Any reduction to thebigword’s notoriously low rates – between £18 and £24 per hour for court hearings – would leave some of its interpreters on less than the minimum wage, if not out of pocket, after costs. In any case, people who rely on agency work can never be sure of their income until they actually get paid, especially now that a number of companies have extended their payment terms. Some interpreters have chosen not to take on face-to-face job offers for the foreseeable future.

One of the routine questions asked of detainees at police stations is: ‘Are you fit and well?’ It has acquired new force in recent weeks. A homeless man I interpreted for a few days ago said he was, though he looked exhausted. He had recently been placed in a hotel in central London as part of an initiative reminiscent of O. Henry’s ‘Two Thanksgiving Day Gentlemen’, a story about the perils of ‘the yearly hunger which, as the philanthropists seem to think, afflicts the poor at such extended intervals’.

People in police interview rooms usually sit close to one another.

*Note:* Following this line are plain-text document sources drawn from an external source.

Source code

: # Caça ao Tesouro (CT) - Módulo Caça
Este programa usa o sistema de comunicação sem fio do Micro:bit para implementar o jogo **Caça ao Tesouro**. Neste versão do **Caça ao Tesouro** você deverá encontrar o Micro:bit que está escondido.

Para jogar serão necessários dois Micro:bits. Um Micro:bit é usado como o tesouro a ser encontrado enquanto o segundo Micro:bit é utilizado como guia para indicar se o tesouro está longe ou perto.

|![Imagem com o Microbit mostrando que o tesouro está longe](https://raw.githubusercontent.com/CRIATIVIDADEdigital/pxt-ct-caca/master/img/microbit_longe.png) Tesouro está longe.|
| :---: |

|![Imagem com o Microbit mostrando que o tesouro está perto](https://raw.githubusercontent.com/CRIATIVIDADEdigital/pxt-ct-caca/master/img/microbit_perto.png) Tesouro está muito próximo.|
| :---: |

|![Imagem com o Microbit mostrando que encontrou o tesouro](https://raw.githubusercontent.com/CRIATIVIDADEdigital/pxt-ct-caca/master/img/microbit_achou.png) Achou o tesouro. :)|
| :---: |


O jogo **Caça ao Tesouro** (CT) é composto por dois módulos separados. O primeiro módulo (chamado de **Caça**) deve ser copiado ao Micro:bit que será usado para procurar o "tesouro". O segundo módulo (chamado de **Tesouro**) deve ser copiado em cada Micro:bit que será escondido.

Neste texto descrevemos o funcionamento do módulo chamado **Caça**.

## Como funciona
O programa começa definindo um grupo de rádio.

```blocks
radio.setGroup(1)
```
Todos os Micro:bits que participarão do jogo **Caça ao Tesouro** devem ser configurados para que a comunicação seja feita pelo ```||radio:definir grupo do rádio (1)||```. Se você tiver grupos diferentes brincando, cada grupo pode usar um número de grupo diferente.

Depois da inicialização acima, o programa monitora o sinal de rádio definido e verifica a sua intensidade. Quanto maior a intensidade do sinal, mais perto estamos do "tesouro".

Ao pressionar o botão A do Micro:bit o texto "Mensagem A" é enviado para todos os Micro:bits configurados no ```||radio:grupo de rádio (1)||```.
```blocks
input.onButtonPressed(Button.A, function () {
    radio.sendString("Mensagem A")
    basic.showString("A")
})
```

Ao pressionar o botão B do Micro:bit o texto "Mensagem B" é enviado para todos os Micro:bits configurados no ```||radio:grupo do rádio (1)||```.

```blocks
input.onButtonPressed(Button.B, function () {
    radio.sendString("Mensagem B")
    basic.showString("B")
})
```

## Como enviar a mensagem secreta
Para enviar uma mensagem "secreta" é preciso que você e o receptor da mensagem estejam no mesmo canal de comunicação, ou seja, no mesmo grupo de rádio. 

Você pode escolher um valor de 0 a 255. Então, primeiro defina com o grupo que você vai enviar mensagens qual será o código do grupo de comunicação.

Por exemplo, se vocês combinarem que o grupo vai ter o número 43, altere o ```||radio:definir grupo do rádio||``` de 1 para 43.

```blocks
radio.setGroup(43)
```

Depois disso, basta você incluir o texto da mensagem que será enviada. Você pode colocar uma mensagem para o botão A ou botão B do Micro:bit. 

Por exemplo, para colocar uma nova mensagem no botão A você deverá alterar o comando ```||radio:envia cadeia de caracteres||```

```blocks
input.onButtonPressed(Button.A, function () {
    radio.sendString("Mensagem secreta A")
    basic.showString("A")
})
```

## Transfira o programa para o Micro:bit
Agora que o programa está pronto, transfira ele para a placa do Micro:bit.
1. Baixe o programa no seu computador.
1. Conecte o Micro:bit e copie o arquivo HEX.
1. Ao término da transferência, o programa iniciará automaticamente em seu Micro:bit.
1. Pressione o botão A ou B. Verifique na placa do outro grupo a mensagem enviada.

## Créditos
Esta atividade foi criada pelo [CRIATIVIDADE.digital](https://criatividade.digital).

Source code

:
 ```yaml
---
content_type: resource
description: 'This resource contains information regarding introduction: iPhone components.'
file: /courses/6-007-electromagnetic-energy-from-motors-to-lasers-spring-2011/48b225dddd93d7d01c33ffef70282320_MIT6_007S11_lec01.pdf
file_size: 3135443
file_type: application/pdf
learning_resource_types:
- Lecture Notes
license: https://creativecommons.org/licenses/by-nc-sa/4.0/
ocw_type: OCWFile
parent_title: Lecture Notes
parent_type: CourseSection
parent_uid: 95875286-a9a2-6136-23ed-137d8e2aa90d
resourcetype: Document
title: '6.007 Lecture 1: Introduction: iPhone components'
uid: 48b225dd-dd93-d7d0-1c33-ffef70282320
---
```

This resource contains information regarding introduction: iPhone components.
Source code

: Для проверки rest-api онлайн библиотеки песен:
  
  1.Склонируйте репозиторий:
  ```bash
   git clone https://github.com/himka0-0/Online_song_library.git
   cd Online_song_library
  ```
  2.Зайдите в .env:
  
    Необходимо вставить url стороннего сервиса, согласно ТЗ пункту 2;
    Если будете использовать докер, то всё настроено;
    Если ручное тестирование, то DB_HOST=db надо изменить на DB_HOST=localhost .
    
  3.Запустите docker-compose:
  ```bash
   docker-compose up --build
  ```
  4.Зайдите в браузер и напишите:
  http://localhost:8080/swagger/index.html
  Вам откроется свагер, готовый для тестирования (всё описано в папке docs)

So far I’ve seen no masks offered at police stations (I’d find it difficult to work wearing one) though hand sanitiser has been available. The Met is now using remote interpreting more widely, having extended the list of circumstances in which it’s allowed.

Cycling to morning assignments, seeing binmen at work, I think of an old simile: translation is like rubbish collection; people only notice it when something goes wrong. ‘Quality,’ a veteran interpreter once told me, ‘is when no one complains.’

‘When will I be released?’ a construction worker I was interpreting for last week asked the police officer. ‘Can I go to work today?’ It’s another old question that has acquired a new ring. How will things be when key work is, once again, just work? Will NHS staff, once the applause has faded away, once more have to pay to park at the hospitals where they work? Will the homeless be thrown back on the streets? Will cars start blocking bike lanes again? Will we stop washing our hands and flock back to Wetherspoons?